Strona 1 z 1

Tyrol, Habicht, 17-19.08.2019

: 26 sierpnia 2019, 20:42
autor: zbig9
„… a ponieważ ze zwątpieniem w duszy niedobrze jest siedzieć w miejscu, ruszył w drogę”

Thomas Mann, Józef i jego bracia


Dziesięć lat na forum, 35 lat w Tatrach, w górach nawet dłużej. A człowiekowi ciągle wydaje się, że nic się nie zmieniło, że jest ciągle tym samym człowiekiem... przynajmniej, dopóki tabletek nie brakuje. Albo kumpla ze studiów nie spotka.

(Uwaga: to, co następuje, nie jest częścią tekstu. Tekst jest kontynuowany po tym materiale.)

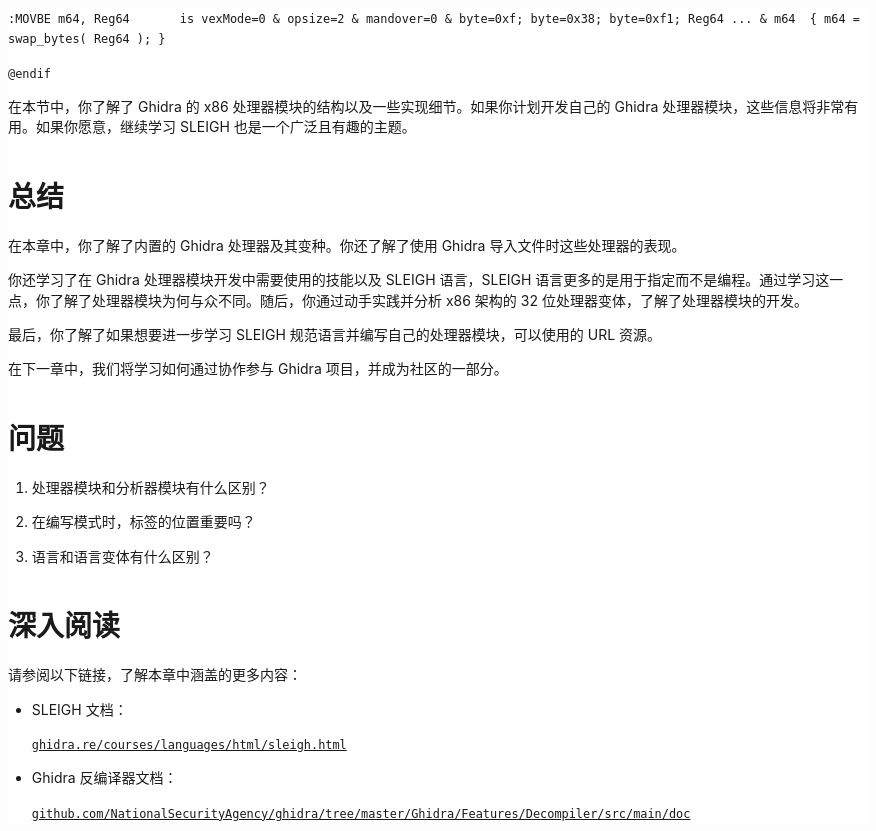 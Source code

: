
 ```
:MOVBE m64, Reg64       is vexMode=0 & opsize=2 & mandover=0 & byte=0xf; byte=0x38; byte=0xf1; Reg64 ... & m64  { m64 = swap_bytes( Reg64 ); }
```

```
@endif
```

在本节中，你了解了 Ghidra 的 x86 处理器模块的结构以及一些实现细节。如果你计划开发自己的 Ghidra 处理器模块，这些信息将非常有用。如果你愿意，继续学习 SLEIGH 也是一个广泛且有趣的主题。

# 总结

在本章中，你了解了内置的 Ghidra 处理器及其变种。你还了解了使用 Ghidra 导入文件时这些处理器的表现。

你还学习了在 Ghidra 处理器模块开发中需要使用的技能以及 SLEIGH 语言，SLEIGH 语言更多的是用于指定而不是编程。通过学习这一点，你了解了处理器模块为何与众不同。随后，你通过动手实践并分析 x86 架构的 32 位处理器变体，了解了处理器模块的开发。

最后，你了解了如果想要进一步学习 SLEIGH 规范语言并编写自己的处理器模块，可以使用的 URL 资源。

在下一章中，我们将学习如何通过协作参与 Ghidra 项目，并成为社区的一部分。

# 问题

1.  处理器模块和分析器模块有什么区别？

1.  在编写模式时，标签的位置重要吗？

1.  语言和语言变体有什么区别？

# 深入阅读

请参阅以下链接，了解本章中涵盖的更多内容：

+   SLEIGH 文档：

    [`ghidra.re/courses/languages/html/sleigh.html`](https://ghidra.re/courses/languages/html/sleigh.html)

+   Ghidra 反编译器文档：

    [`github.com/NationalSecurityAgency/ghidra/tree/master/Ghidra/Features/Decompiler/src/main/doc`](https://github.com/NationalSecurityAgency/ghidra/tree/master/Ghidra/Features/Decompiler/src/main/doc)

Jeszcze nie skończył się ostatni lipcowy Tyrol, już planuję dwa następne. Sierpień, wrzesień. Marcin jest gotowy na sierpień. Pogromca GSB to właściwy wybór, ale kto jeszcze? Na poważną wyprawę warto zabrać sprawdzony team, z przypadkową osobą nigdy nie wiadomo, czy nie trafi się jakaś gaduła, albo ktoś, kto nie wie, do czego służą raki. Niestety urlopy, terminy, pieniądze… sprawdzone osoby odmawiają, albo coś kręcą. Nawet ta, dla której porzuciłem mięso, nawet ta, dla której chciałem nauczyć się włoskiego. Marcin rekomenduje Ilonę, jak się później okazuje twardą dziewczynę, ale z kontuzją. Kukuczka przestrzegał przed babami w górach… wiedział, gdzie ich miejsce... no cóż zaryzykujemy.

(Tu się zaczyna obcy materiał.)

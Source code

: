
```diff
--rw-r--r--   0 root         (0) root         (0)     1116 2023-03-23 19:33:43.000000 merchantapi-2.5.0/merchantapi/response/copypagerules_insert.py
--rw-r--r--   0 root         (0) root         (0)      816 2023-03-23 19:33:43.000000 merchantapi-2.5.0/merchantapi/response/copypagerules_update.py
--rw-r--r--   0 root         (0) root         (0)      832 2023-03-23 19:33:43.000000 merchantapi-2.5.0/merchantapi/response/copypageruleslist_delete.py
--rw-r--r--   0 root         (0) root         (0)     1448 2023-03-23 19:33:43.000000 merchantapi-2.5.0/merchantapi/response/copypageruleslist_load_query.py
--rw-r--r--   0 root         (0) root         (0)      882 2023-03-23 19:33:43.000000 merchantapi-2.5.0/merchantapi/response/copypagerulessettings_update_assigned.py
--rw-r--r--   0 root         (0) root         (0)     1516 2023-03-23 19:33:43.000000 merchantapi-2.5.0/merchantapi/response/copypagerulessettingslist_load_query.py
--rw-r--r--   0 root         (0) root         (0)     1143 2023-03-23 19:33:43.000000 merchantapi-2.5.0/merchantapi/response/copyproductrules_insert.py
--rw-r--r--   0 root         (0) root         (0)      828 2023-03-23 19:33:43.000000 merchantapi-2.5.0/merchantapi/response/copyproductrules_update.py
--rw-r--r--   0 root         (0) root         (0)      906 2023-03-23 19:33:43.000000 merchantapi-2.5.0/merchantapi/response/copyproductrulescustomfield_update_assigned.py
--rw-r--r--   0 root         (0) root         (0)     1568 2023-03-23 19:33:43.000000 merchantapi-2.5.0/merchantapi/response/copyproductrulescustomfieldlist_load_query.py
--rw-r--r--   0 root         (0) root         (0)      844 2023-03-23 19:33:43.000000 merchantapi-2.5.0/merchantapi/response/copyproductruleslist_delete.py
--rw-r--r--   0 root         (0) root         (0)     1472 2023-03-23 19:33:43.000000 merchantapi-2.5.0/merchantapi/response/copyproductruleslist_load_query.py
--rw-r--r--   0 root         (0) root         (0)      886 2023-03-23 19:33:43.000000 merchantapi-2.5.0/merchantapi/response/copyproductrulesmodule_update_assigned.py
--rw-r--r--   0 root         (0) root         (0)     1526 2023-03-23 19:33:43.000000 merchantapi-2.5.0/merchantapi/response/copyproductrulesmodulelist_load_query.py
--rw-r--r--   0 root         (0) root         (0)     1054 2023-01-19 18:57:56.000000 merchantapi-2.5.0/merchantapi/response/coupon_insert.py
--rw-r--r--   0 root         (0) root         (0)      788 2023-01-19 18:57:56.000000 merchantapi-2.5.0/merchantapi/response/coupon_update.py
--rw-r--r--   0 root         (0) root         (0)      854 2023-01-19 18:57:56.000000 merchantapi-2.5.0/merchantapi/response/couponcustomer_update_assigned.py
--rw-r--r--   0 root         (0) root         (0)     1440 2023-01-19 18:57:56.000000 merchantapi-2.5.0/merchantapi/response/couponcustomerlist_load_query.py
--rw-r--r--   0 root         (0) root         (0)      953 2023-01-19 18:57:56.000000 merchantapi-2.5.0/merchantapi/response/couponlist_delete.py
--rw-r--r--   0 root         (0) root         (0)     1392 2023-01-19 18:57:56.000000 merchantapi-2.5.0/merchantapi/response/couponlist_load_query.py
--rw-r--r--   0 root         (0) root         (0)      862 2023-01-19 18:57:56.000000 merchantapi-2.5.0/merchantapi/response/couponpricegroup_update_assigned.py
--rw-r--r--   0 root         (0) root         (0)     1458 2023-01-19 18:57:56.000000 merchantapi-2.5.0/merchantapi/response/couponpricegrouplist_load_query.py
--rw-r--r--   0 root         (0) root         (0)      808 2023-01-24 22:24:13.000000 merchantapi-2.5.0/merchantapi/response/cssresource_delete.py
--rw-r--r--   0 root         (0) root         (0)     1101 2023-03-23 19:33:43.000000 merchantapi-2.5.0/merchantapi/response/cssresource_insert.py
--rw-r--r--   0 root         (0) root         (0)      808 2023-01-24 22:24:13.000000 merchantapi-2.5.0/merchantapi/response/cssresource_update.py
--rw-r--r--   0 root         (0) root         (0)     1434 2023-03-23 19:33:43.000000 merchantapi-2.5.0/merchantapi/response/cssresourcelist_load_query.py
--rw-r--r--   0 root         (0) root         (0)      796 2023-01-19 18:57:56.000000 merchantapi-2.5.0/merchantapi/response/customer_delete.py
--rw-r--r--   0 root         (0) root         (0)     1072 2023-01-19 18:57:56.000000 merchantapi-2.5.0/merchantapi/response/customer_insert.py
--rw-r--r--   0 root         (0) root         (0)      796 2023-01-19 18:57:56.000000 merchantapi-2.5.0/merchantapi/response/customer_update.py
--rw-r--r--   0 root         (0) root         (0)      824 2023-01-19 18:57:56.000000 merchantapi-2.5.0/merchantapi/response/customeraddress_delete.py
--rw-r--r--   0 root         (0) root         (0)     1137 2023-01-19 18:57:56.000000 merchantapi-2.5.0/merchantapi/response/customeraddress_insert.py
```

Rezerwuję dwa schroniska po dwie noce. Insbrucker Hütte i Nürnberger Hütte. Wyjazd 19 sierpnia w sobotę. Przed wyjazdem pojawiają się niepokojące prognozy, po ładnym weekendzie ma być paskudnie. Przyspieszamy wyjazd, zamiast soboty piątek. W sobotni ranek docieramy do Gschnitz, pakujemy sprzęt i trochę prowiantu i ruszamy do schroniska. Marcin zostaje z Iloną w tyle, w dwójkę nie powinni się zgubić, chociaż… kto wie. Docieram do schroniska, tutaj słyszę, że miejsc nie ma i pozostaje Notlager. Czekam godzinę, ekipy nie widać. Zostawiam plecak i ruszam aklimatyzacyjnie na pobliską górkę. Kalkwand trochę wyższy niż Rysy. Nazwa nieprzypadkowa, takie dolomitowe górki, w końcu Brenner i włoskie Dolomity na rzut kamieniem. Gdy wracam ekipa dociera do schroniska… ładny Ciechocinek tu się szykuje, chyba zrobili już wszystko na co ich stać.

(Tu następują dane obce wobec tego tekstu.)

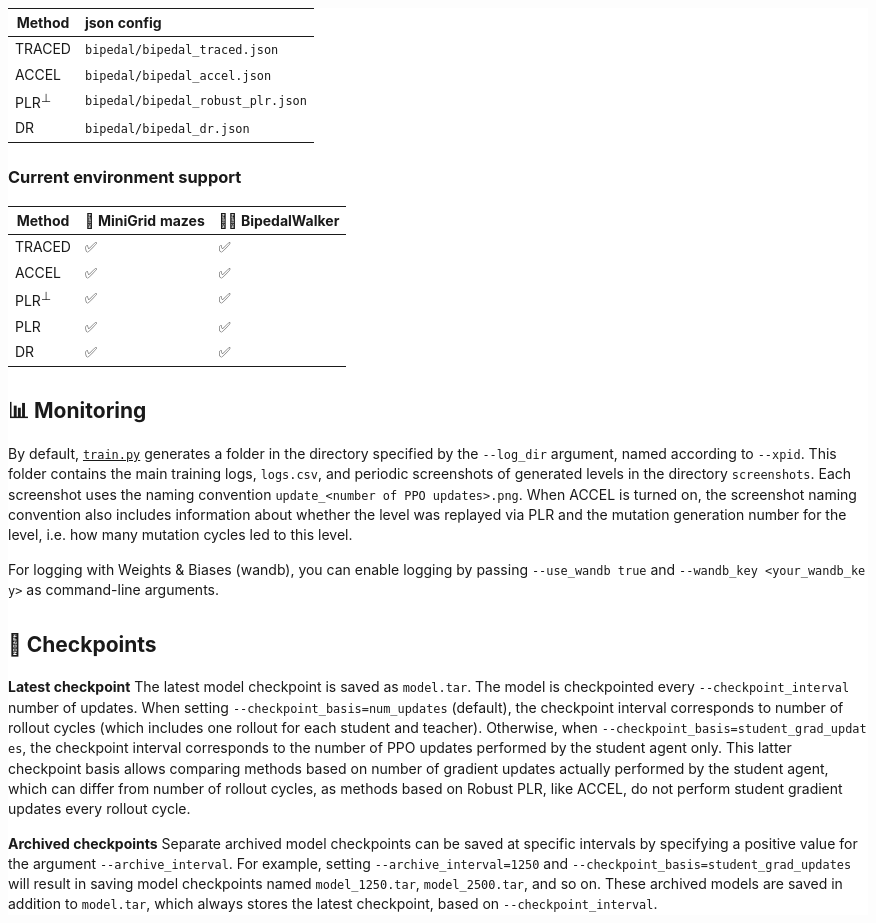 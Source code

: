 | Method          | json config                       |
| --------------- | :-------------------------------- |
| TRACED          | `bipedal/bipedal_traced.json`     |
| ACCEL           | `bipedal/bipedal_accel.json`      |
| PLR<sup>⊥</sup> | `bipedal/bipedal_robust_plr.json` |
| DR              | `bipedal/bipedal_dr.json`         |

### Current environment support

| Method          | 🧭 MiniGrid mazes | 🦿🦿 BipedalWalker |
| --------------- | :---------------- | :----------------- |
| TRACED          | ✅                | ✅                 |
| ACCEL           | ✅                | ✅                 |
| PLR<sup>⊥</sup> | ✅                | ✅                 |
| PLR             | ✅                | ✅                 |
| DR              | ✅                | ✅                 |

## 📊 Monitoring

By default, [`train.py`](https://github.com/Cho-Geonwoo/traced/blob/main/train.py) generates a folder in the directory specified by the `--log_dir` argument, named according to `--xpid`. This folder contains the main training logs, `logs.csv`, and periodic screenshots of generated levels in the directory `screenshots`. Each screenshot uses the naming convention `update_<number of PPO updates>.png`. When ACCEL is turned on, the screenshot naming convention also includes information about whether the level was replayed via PLR and the mutation generation number for the level, i.e. how many mutation cycles led to this level.

For logging with Weights & Biases (wandb), you can enable logging by passing `--use_wandb true` and `--wandb_key <your_wandb_key>` as command-line arguments.

## 💾 Checkpoints

**Latest checkpoint**
The latest model checkpoint is saved as `model.tar`. The model is checkpointed every `--checkpoint_interval` number of updates. When setting `--checkpoint_basis=num_updates` (default), the checkpoint interval corresponds to number of rollout cycles (which includes one rollout for each student and teacher). Otherwise, when `--checkpoint_basis=student_grad_updates`, the checkpoint interval corresponds to the number of PPO updates performed by the student agent only. This latter checkpoint basis allows comparing methods based on number of gradient updates actually performed by the student agent, which can differ from number of rollout cycles, as methods based on Robust PLR, like ACCEL, do not perform student gradient updates every rollout cycle.

**Archived checkpoints**
Separate archived model checkpoints can be saved at specific intervals by specifying a positive value for the argument `--archive_interval`. For example, setting `--archive_interval=1250` and `--checkpoint_basis=student_grad_updates` will result in saving model checkpoints named `model_1250.tar`, `model_2500.tar`, and so on. These archived models are saved in addition to `model.tar`, which always stores the latest checkpoint, based on `--checkpoint_interval`.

Wieczorem robi się zimno, w jadalni tłoczno, nie mogę znaleźć sobie miejsca w oczekiwaniu na 22.00. Wreszcie koniec konsumpcji i można zasiedlić podłogę. Dostajemy grube i wygodne materace, za nocleg płacimy po 5 Euro. Nie pamiętam, kiedy wyspałem się w schronisku tak dobrze, w domu zresztą też. W niedzielę przepiękna, bezchmurna pogoda. Uwielbiam takie słońce, chmury, deszcz podcinają mi skrzydła i wpędzają w stany depresyjne. Ruszamy na Habicht (3277). Szlak dobrze oznaczony, idzie sporo ludzi, Ciechocinek zostaje w tyle. Nie zgubią się, gdy się zmęczą, wrócą do schroniska. Relacje, które czytałem, nijak się mają do tego co zastałem na szlaku. Niewielkie pole śnieżne po drodze, trochę żelastwa, w tych warunkach zupełnie niepotrzebne. Może w lipcu lub czerwcu jest to trudniejszy szczyt. W sierpniu to góra dla każdego, 3 godziny do schroniska, następne 3 na szczyt. Początkowo sporo ludzi, ale i miejsca nie brakuje. Z czasem robi się luźniej, po 1,5 godziny przychodzi ekipa. Jeszcze narzekają, że kazałem zabrać raki. Do Marcina dociera dopiero teraz, że jest powyżej 3 tysięcy metrów. Nie wiem, może tylko żartuje. A może to już choroba wysokościowa i gada bez sensu. Humory dopisują, Ilona ciepie żartami. Długie lenistwo, schodzę ostatni po 4 godzinach leżenia. Pusto, coraz piękniej w promieniach popołudniowego słońca. Wieczorem zaczynamy od nalewek. Nie robią wrażenia, dopiero po kilku kieliszkach stawianego przez Marcina wina robi się wesoło. Tak wesoło, że budzimy śpiących Niemców, którzy muszą mnie uciszać. Nie bardzo pamiętam, o czym rozmawialiśmy, ale na potrzeby relacji napiszę, że ciepaliśmy dowcipami. W ogóle dużo „ciepaliśmy” w czasie tego wyjazdu.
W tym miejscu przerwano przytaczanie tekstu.